*** STORED DATA
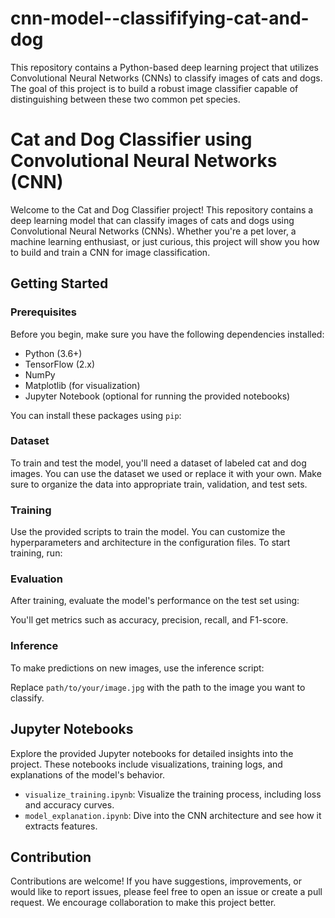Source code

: # cnn-model--classififying-cat-and-dog
This repository contains a Python-based deep learning project that utilizes Convolutional Neural Networks (CNNs) to classify images of cats and dogs. The goal of this project is to build a robust image classifier capable of distinguishing between these two common pet species.
# Cat and Dog Classifier using Convolutional Neural Networks (CNN)

Welcome to the Cat and Dog Classifier project! This repository contains a deep learning model that can classify images of cats and dogs using Convolutional Neural Networks (CNNs). Whether you're a pet lover, a machine learning enthusiast, or just curious, this project will show you how to build and train a CNN for image classification.

## Getting Started

### Prerequisites

Before you begin, make sure you have the following dependencies installed:

- Python (3.6+)
- TensorFlow (2.x)
- NumPy
- Matplotlib (for visualization)
- Jupyter Notebook (optional for running the provided notebooks)

You can install these packages using `pip`:


### Dataset

To train and test the model, you'll need a dataset of labeled cat and dog images. You can use the dataset we used or replace it with your own. Make sure to organize the data into appropriate train, validation, and test sets.

### Training

Use the provided scripts to train the model. You can customize the hyperparameters and architecture in the configuration files. To start training, run:


### Evaluation

After training, evaluate the model's performance on the test set using:


You'll get metrics such as accuracy, precision, recall, and F1-score.

### Inference

To make predictions on new images, use the inference script:


Replace `path/to/your/image.jpg` with the path to the image you want to classify.

## Jupyter Notebooks

Explore the provided Jupyter notebooks for detailed insights into the project. These notebooks include visualizations, training logs, and explanations of the model's behavior.

- `visualize_training.ipynb`: Visualize the training process, including loss and accuracy curves.
- `model_explanation.ipynb`: Dive into the CNN architecture and see how it extracts features.

## Contribution

Contributions are welcome! If you have suggestions, improvements, or would like to report issues, please feel free to open an issue or create a pull request. We encourage collaboration to make this project better.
******
▶ REQUIRED ACTION
What lines hold the string "build"? Pick them out of the data.

▶ EXERCISE OUTPUT
This repository contains a Python-based deep learning project that utilizes Convolutional Neural Networks (CNNs) to classify images of cats and dogs. The goal of this project is to build a robust image classifier capable of distinguishing between these two common pet species.
Welcome to the Cat and Dog Classifier project! This repository contains a deep learning model that can classify images of cats and dogs using Convolutional Neural Networks (CNNs). Whether you're a pet lover, a machine learning enthusiast, or just curious, this project will show you how to build and train a CNN for image classification.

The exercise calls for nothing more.